PROBLEM TO SOLVE: Give again, word for word, each line below starting at the one that contains "Gravitational wave Observatory" and ending at the one that contains "neutron stars, as".

Dataset entries:

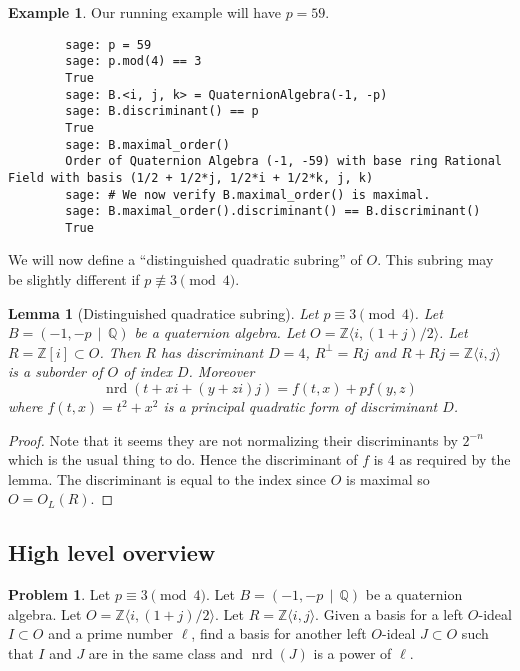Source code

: \documentclass[10pt]{article}
\theoremstyle{plain}
\newtheorem{lemma}[theorem]{Lemma}
\theoremstyle{definition}
\newtheorem{example}[theorem]{Example}
\newtheorem{problem}[theorem]{Problem}
\newcommand{\op}{\operatorname}
\newcommand{\Z}{\mathbb{Z}}
\newcommand{\Q}{\mathbb{Q}}
\newcommand{\nrd}{\op{nrd}}
\begin{document}
\begin{example}
    Our running example will have \( p = 59 \).
    \begin{lstlisting}
        sage: p = 59
        sage: p.mod(4) == 3
        True 
        sage: B.<i, j, k> = QuaternionAlgebra(-1, -p)
        sage: B.discriminant() == p
        True
        sage: B.maximal_order()
        Order of Quaternion Algebra (-1, -59) with base ring Rational Field with basis (1/2 + 1/2*j, 1/2*i + 1/2*k, j, k)
        sage: # We now verify B.maximal_order() is maximal.
        sage: B.maximal_order().discriminant() == B.discriminant()
        True
    \end{lstlisting}
\end{example}

We will now define a ``distinguished quadratic subring'' of \( O \).
This subring may be slightly different if \( p \not\equiv 3 \pmod{4} \).

\begin{lemma}[Distinguished quadratice subring]
    Let \( p \equiv 3 \pmod{4} \).
    Let \( B =  (-1, -p \, \mid \, \Q) \) be a quaternion algebra.
    Let \( O = \Z \langle i, (1+j) / 2 \rangle \).
    Let \( R = \Z[i] \subset O \).
    Then \( R \) has discriminant \( D = 4 \), \( R^\perp = Rj \) and \( R + Rj = \Z\langle i, j \rangle\) is a suborder of \( O \) of index \( D \).
    Moreover
    \[
        \nrd(t + xi + (y + zi)j) = f(t, x) + p f(y, z)
    \]
    where \( f(t, x) = t^2 + x^2 \) is a principal quadratic form of discriminant \( D \).
\end{lemma}
\begin{proof}
    Note that it seems they are not normalizing their discriminants by \( 2^{-n} \) which is the usual thing to do.
    Hence the discriminant of \( f \) is 4 as required by the lemma.
    The discriminant is equal to the index since \( O \) is maximal so \( O = O_L(R) \).
\end{proof}

\subsection{High level overview}

\begin{problem}
Let \( p \equiv 3 \pmod{4} \).
Let \( B =  (-1, -p \, \mid \, \Q) \) be a quaternion algebra.
Let \( O = \Z \langle i, (1+j) / 2 \rangle \).
Let \( R = \Z \langle i , j \rangle \).
Given a basis for a left \( O \)-ideal \( I \subset O \) and a prime number \( \ell \), find a basis for another left \( O \)-ideal \( J \subset O \) such that \( I \) and \( J \) are in the same class and \( \nrd(J) \) is a power of \( \ell \).
\end{problem}
\end{document}
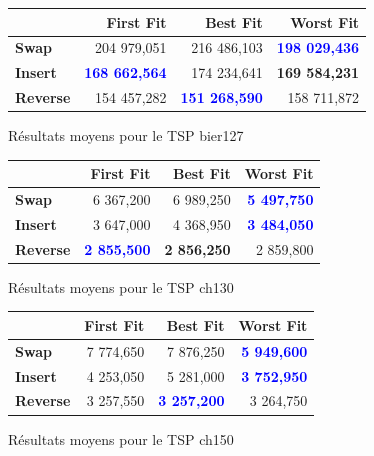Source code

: \documentclass[a4paper,10pt]{report}
\begin{document}
\begin{figure}[h]
  \begin{center}
    \begin{tabular}{|l|r|r|r|}
      \hline
      &		\textbf{First Fit}&	\textbf{Best Fit}&	\textbf{Worst
Fit}\\\hline
      \textbf{Swap}&
	  204 979,051&
	  216 486,103&
	  \textbf{\textcolor{blue}{198 029,436}}\\\hline
      \textbf{Insert}&
	  \textbf{\textcolor{blue}{168 662,564}}&
	  174 234,641&
	  \textbf{169 584,231}\\\hline
      \textbf{Reverse}&
	  154 457,282&
	  \textbf{\textcolor{blue}{151 268,590}}&
	  158 711,872\\\hline
    \end{tabular}
    \caption{Résultats moyens pour le TSP bier127}
  \end{center}
\end{figure}

\begin{figure}[ht]
  \begin{center}
    \begin{tabular}{|l|r|r|r|}
      \hline
      &		\textbf{First Fit}&	\textbf{Best Fit}&	\textbf{Worst
Fit}\\\hline
      \textbf{Swap}&
	  6 367,200&
	  6 989,250&
	  \textbf{\textcolor{blue}{5 497,750}}\\\hline
      \textbf{Insert}&
	  3 647,000&
	  4 368,950&
	  \textbf{\textcolor{blue}{3 484,050}}\\\hline
      \textbf{Reverse}&
	  \textbf{\textcolor{blue}{2 855,500}}&
	  \textbf{2 856,250}&
	  2 859,800\\\hline
    \end{tabular}
    \caption{Résultats moyens pour le TSP ch130}
  \end{center}
\end{figure}

\begin{figure}[h]
  \begin{center}
    \begin{tabular}{|l|r|r|r|}
      \hline
      &		\textbf{First Fit}&	\textbf{Best Fit}&	\textbf{Worst
Fit}\\\hline
      \textbf{Swap}&
	  7 774,650&
	  7 876,250&
	  \textbf{\textcolor{blue}{5 949,600}}\\\hline
      \textbf{Insert}&
	  4 253,050&
	  5 281,000&
	  \textbf{\textcolor{blue}{3 752,950}}\\\hline
      \textbf{Reverse}&
	  3 257,550&
	  \textbf{\textcolor{blue}{3 257,200}}&
	  3 264,750\\\hline
    \end{tabular}
    \caption{Résultats moyens pour le TSP ch150}
  \end{center}
\end{figure}
\end{document}
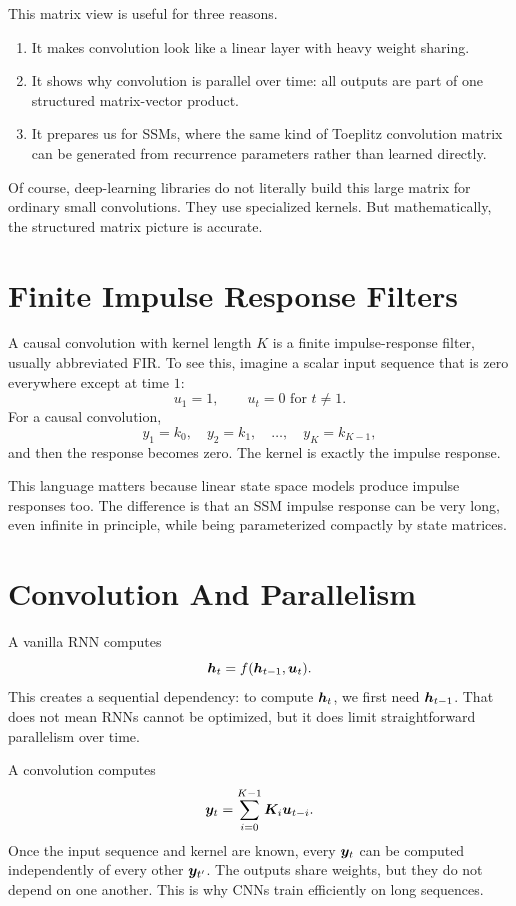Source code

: This matrix view is useful for three reasons.

\begin{enumerate}
  \item It makes convolution look like a linear layer with heavy weight sharing.
  \item It shows why convolution is parallel over time: all outputs are part of one
  structured matrix-vector product.
  \item It prepares us for SSMs, where the same kind of Toeplitz convolution matrix can
  be generated from recurrence parameters rather than learned directly.
\end{enumerate}

Of course, deep-learning libraries do not literally build this large matrix for ordinary
small convolutions. They use specialized kernels. But mathematically, the structured
matrix picture is accurate.

\section{Finite Impulse Response Filters}

A causal convolution with kernel length $K$ is a finite impulse-response filter, usually
abbreviated FIR. To see this, imagine a scalar input sequence that is zero everywhere
except at time $1$:
\[
  u_1 = 1,
  \qquad
  u_t = 0 \text{ for } t \neq 1.
\]
For a causal convolution,
\[
  y_1 = k_0,\quad
  y_2 = k_1,\quad
  \ldots,\quad
  y_K = k_{K-1},
\]
and then the response becomes zero. The kernel is exactly the impulse response.

This language matters because linear state space models produce impulse responses too.
The difference is that an SSM impulse response can be very long, even infinite in
principle, while being parameterized compactly by state matrices.

\section{Convolution And Parallelism}

A vanilla RNN computes
\[
  \vh_t = f(\vh_{t-1}, \vu_t).
\]
This creates a sequential dependency: to compute $\vh_t$, we first need $\vh_{t-1}$.
That does not mean RNNs cannot be optimized, but it does limit straightforward parallelism
over time.

A convolution computes
\[
  \vy_t = \sum_{i=0}^{K-1} \mK_i \vu_{t-i}.
\]
Once the input sequence and kernel are known, every $\vy_t$ can be computed independently
of every other $\vy_{t'}$. The outputs share weights, but they do not depend on one
another. This is why CNNs train efficiently on long sequences.

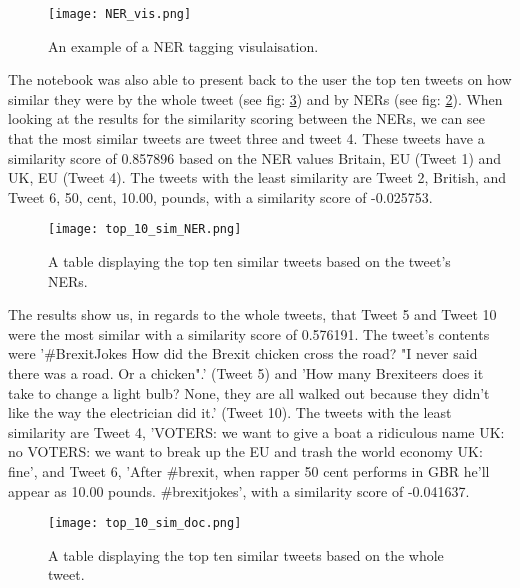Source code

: 	\begin{figure}[h]
		\centering
		\texttt{[image: NER\_vis.png]}
		\caption{An example of a NER tagging visulaisation.}
		\label{fig:NER_example}
		
	\end{figure}

	The notebook was also able to present back to the user the top ten tweets on how similar they were by the whole tweet (see fig: \ref{fig:top_10_sim_doc}) and by NERs (see fig: \ref{fig:top_10_sim_NER}). When looking at the results for the similarity scoring between the NERs, we can see that the most similar tweets are tweet three and tweet 4. These tweets have a similarity score of 0.857896 based on the NER values Britain, EU (Tweet 1) and UK, EU (Tweet 4). The tweets with the least similarity are Tweet 2, British, and Tweet 6, 50, cent, 10.00, pounds, with a similarity score of -0.025753.
	 
	
	\begin{figure}[h]
		\centering
		\texttt{[image: top\_10\_sim\_NER.png]}
		\caption{A table displaying the top ten similar tweets based on the tweet's NERs.}
		\label{fig:top_10_sim_NER}
		
	\end{figure}

	The results show us, in regards to the whole tweets, that Tweet 5 and Tweet 10 were the most similar with a similarity score of 0.576191. The tweet's contents were '\#BrexitJokes How did the Brexit chicken cross the road? "I never said there was a road. Or a chicken".' (Tweet 5) and 'How many Brexiteers does it take to change a light bulb? None, they are all walked out because they didn't like the way the electrician did it.' (Tweet 10). The tweets with the least similarity are Tweet 4, 'VOTERS: we want to give a boat a ridiculous name UK: no VOTERS: we want to break up the EU and trash the world economy UK: fine', and Tweet 6, 'After \#brexit, when rapper 50 cent performs in GBR he'll appear as 10.00 pounds. \#brexitjokes', with a similarity score of -0.041637.

	\begin{figure}[h]
		\centering
		\texttt{[image: top\_10\_sim\_doc.png]}
		\caption{A table displaying the top ten similar tweets based on the whole tweet.}
		\label{fig:top_10_sim_doc}
		
	\end{figure}

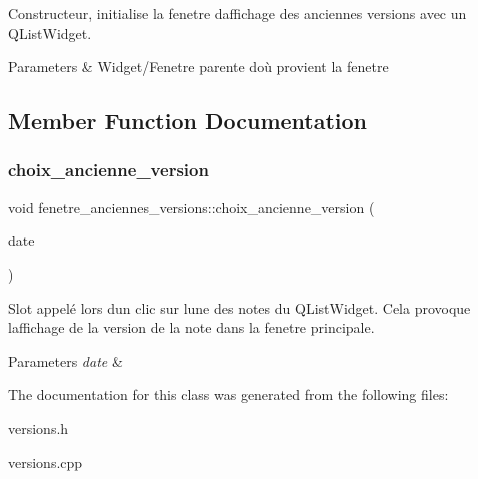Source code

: Constructeur, initialise la fenetre d\textquotesingle{}affichage des anciennes versions avec un Q\+List\+Widget. 


\begin{DoxyParams}{Parameters}
{\em } & Widget/\+Fenetre parente d\textquotesingle{}où provient la fenetre \\
\hline
\end{DoxyParams}


\subsection{Member Function Documentation}
\mbox{\label{classfenetre__anciennes__versions_aff29c8425f322a7e82c950bc77f5ce6d}} 
\subsubsection{\texorpdfstring{choix\+\_\+ancienne\+\_\+version}{choix\_ancienne\_version}}
{\footnotesize\ttfamily void fenetre\+\_\+anciennes\+\_\+versions\+::choix\+\_\+ancienne\+\_\+version (\begin{DoxyParamCaption}\item[{Q\+String}]{date }\end{DoxyParamCaption})\hspace{0.3cm}{\ttfamily [slot]}}



Slot appelé lors d\textquotesingle{}un clic sur l\textquotesingle{}une des notes du Q\+List\+Widget. Cela provoque l\textquotesingle{}affichage de la version de la note dans la fenetre principale. 


\begin{DoxyParams}{Parameters}
{\em date} & \\
\hline
\end{DoxyParams}


The documentation for this class was generated from the following files\+:\begin{DoxyCompactItemize}
\item 
versions.\+h\item 
versions.\+cpp\end{DoxyCompactItemize}
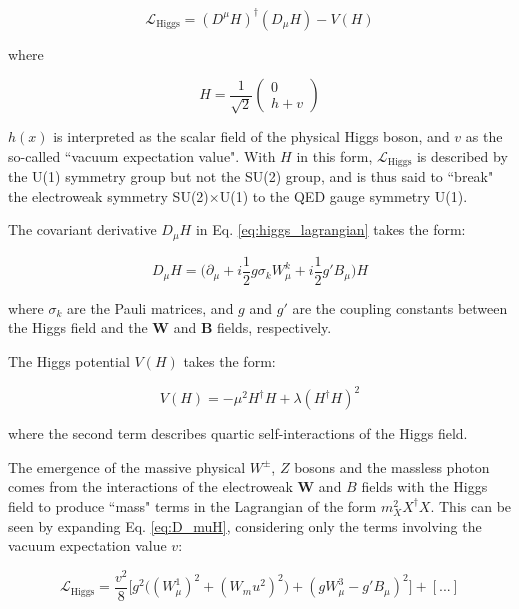 \begin{equation}
\label{eq:higgs_lagrangian}
\mathcal{L}_\text{Higgs} = (D^\mu H)^\dagger(D_\mu H) - V(H)
\end{equation}

\noindent where

\begin{equation}
H = \frac{1}{\sqrt{2}}
\begin{pmatrix}
0 \\
h+v
\end{pmatrix}
\end{equation}

 \(h(x)\) is interpreted as the scalar field of the physical Higgs boson, and \(v\) as the so-called ``vacuum expectation value". With \(H\) in this form, \(\mathcal{L}_\text{Higgs}\) is described by the U(1) symmetry group but not the SU(2) group, and is thus said to ``break" the electroweak symmetry SU(2)\(\times\)U(1) to the QED gauge symmetry U(1).

The covariant derivative \(D_\mu H\) in Eq. \ref{eq:higgs_lagrangian} takes the form:

\begin{equation}
\label{eq:D_muH}
D_\mu H = \big(\partial_\mu + i\frac{1}{2}g\sigma_k W^k_\mu+i\frac{1}{2}g'B_\mu\big)H
\end{equation}

\noindent where \(\sigma_k\) are the Pauli matrices, and \(g\) and \(g'\) are the coupling constants between the Higgs field and the \(\boldsymbol{W}\) and \(\boldsymbol{B}\) fields, respectively.

The Higgs potential \(V(H)\) takes the form:

\begin{equation}
V(H) = -\mu^2H^\dagger H + \lambda(H^\dagger H)^2
\end{equation}

\noindent where the second term describes quartic self-interactions of the Higgs field.

The emergence of the massive physical \(W^\pm\), \(Z\) bosons and the massless photon comes from the interactions of the electroweak \(\boldsymbol{W}\) and \(B\) fields with the Higgs field to produce ``mass" terms in the Lagrangian of the form \(m_X^2X^\dagger X\). This can be seen by expanding Eq. \ref{eq:D_muH}, considering only the terms involving the vacuum expectation value \(v\):

\begin{equation}
\label{eq:higgs_expanded}
\mathcal{L}_\text{Higgs} = \frac{v^2}{8}\Big[g^2\big((W^1_\mu)^2+(W_mu^2)^2\big) + (gW^3_\mu-g'B_\mu)^2\Big] + [...]
\end{equation}

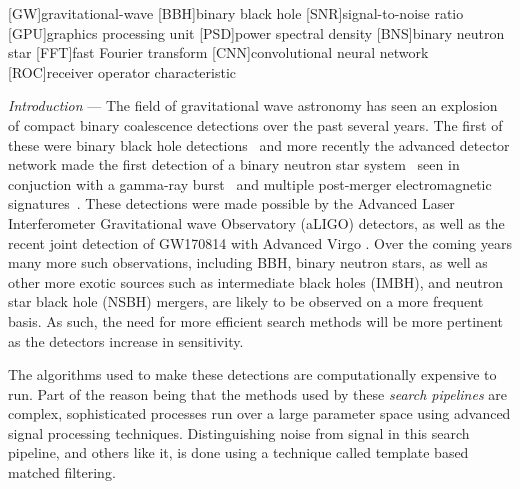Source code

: \documentclass[%
showpacs,
 amsmath,amssymb,
 aps,
 twocolumn,
 prl,
 reprint,
floatfix,
]{revtex4-1}
\begin{document}
\maketitle

[GW]{gravitational-wave}
[BBH]{binary black hole}
[SNR]{signal-to-noise ratio}
[GPU]{graphics processing unit}
[PSD]{power spectral density}
[BNS]{binary neutron star}
[FFT]{fast Fourier transform}
[CNN]{convolutional neural network}
[ROC]{receiver operator characteristic}


%
%

%
%
\textit{Introduction} --- 
%
%
The field of gravitational wave astronomy has seen an explosion of compact
binary coalescence detections over the past several years. The first of these
were binary black hole detections~\cite{PhysRevLett.116.061102,
PhysRevLett.116.241103, PhysRevLett.118.221101} and more recently the advanced
detector network made the first detection of a binary neutron star
system~\cite{PhysRevLett.119.161101} seen in conjuction with a gamma-ray
burst~\cite{2017arXiv171005834L,2017arXiv171005446G,2017arXiv171005449S} and
multiple post-merger electromagnetic signatures~\cite{2017arXiv171005833L}.
These detections were made possible by the Advanced Laser Interferometer
Gravitational wave Observatory (aLIGO) detectors, as well as the recent joint
detection of GW170814 with Advanced Virgo \cite{PhysRevLett.119.141101}. Over
the coming years many more such observations, including \ac{BBH}, binary
neutron stars, as well as other more exotic sources such as intermediate black
holes (IMBH), and neutron star black hole (NSBH) mergers, are likely to be
observed on a more frequent basis. As such, the need for more efficient search
methods will be more pertinent as the detectors increase in sensitivity.

%
%
The algorithms used to make these detections \cite{0264-9381-33-21-215004, 0004-637X-748-2-136} are computationally expensive to run.
Part of the reason being that the methods used by these \textit{search
pipelines} are complex, sophisticated processes run over a large parameter
space using advanced signal processing techniques. Distinguishing noise from
signal in this search pipeline, and others like it, is done using a technique
called template based matched filtering. 
\end{document}
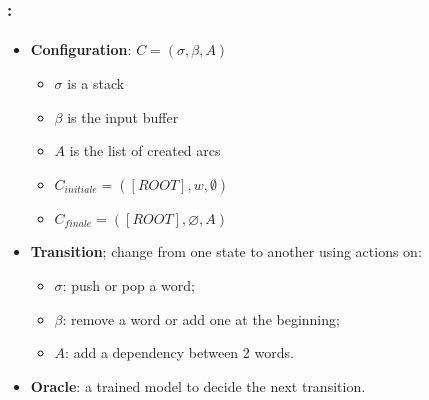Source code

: \documentclass[xcolor=table]{beamer}
\begin{document}
\begin{frame}
	\frametitle{\insertshortsubtitle: \insertsection}
	\framesubtitle{\insertsubsection}

	\begin{minipage}{.6\textwidth}
		\begin{itemize}
			\item \textbf{Configuration}:  $C = (\sigma, \beta, A)$
			\begin{itemize}
				\item $\sigma$ is a stack
				\item $\beta$ is the input buffer
				\item $A$ is the list of created arcs
				\item $C_{initiale} = ([ROOT], w, \emptyset)$
				\item $C_{finale} = ([ROOT], \varnothing, A)$
			\end{itemize}
		\end{itemize}
	\end{minipage}
	\begin{minipage}{.38\textwidth}
	\end{minipage}
	
	\begin{itemize}
		\item \textbf{Transition}; change from one state to another using actions on:
		\begin{itemize}
			\item $\sigma$: push or pop a word;
			\item $\beta$: remove a word or add one at the beginning;
			\item $A$: add a dependency between 2 words.
		\end{itemize}
		\item \textbf{Oracle}: a trained model to decide the next transition.
	\end{itemize}

\end{frame}
\end{document}
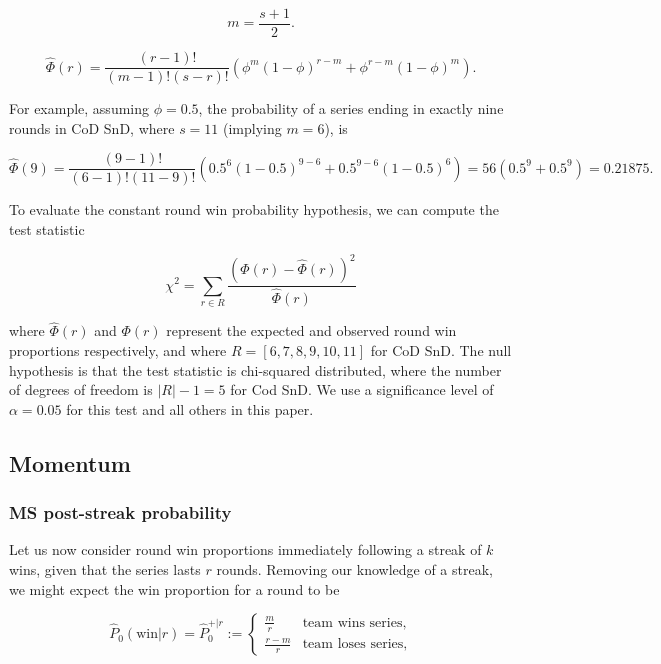 \documentclass{article}
\begin{document}
\begin{equation}\label{eq:m}
m = \frac{s + 1}{2}.
\end{equation}

\begin{equation}\label{eq:series-length}
\hat{\Phi}(r) = \frac{(r - 1)!}{(m - 1)!(s - r)!}(\phi^{m}(1 - \phi)^{r - m} + \phi^{r - m}(1 - \phi)^m).
\end{equation}

For example, assuming \(\phi = 0.5\), the probability of a series ending
in exactly nine rounds in CoD SnD, where \(s=11\) (implying \(m=6\)), is

\[
\hat{\Phi}(9) = \frac{(9 - 1)!}{(6 - 1)!(11 - 9)!}(0.5^{6}(1 - 0.5)^{9 - 6} + 0.5^{9 - 6}(1 - 0.5)^6) = 56 (0.5^9 + 0.5^9) = 0.21875.
\]

To evaluate the constant round win probability hypothesis, we can
compute the test statistic

\begin{equation}\label{eq:chi-squ}
\chi^2 = \sum_{r \in R} \frac{(\Phi(r) - \hat{\Phi}(r))^2}{\hat{\Phi}(r)}
\end{equation}

where \(\hat{\Phi}(r)\) and \(\Phi(r)\) represent the expected and
observed round win proportions respectively, and where
\(R = [6, 7, 8, 9, 10, 11]\) for CoD SnD. The null hypothesis is that
the test statistic is chi-squared distributed, where the number of
degrees of freedom is \(\vert R \vert -1 = 5\) for Cod SnD. We use a
significance level of \(\alpha = 0.05\) for this test and all others in
this paper.

\hypertarget{momentum}{%
\subsection{Momentum}\label{momentum}}

\hypertarget{ms-post-streak-probability}{%
\subsubsection{MS post-streak
probability}\label{ms-post-streak-probability}}

Let us now consider round win proportions immediately following a streak
of \(k\) wins, given that the series lasts \(r\) rounds. Removing our
knowledge of a streak, we might expect the win proportion for a round to
be

\begin{equation}\label{eq:pwr}
\hat{P}_0(\text{win} | r) = \hat{P}^{+|r}_0 := \begin{cases} 
\frac{m}{r} & \text{team wins series}, \\ 
\frac{r - m}{r} & \text{team loses series},
\end{cases}
\end{equation}
\end{document}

OUTPUT FOR THIS TASK:
Gravitational wave Observatory (aLIGO) detectors, as well as the recent joint
detection of GW170814 with Advanced Virgo \cite{PhysRevLett.119.141101}. Over
the coming years many more such observations, including \ac{BBH}, binary
neutron stars, as well as other more exotic sources such as intermediate black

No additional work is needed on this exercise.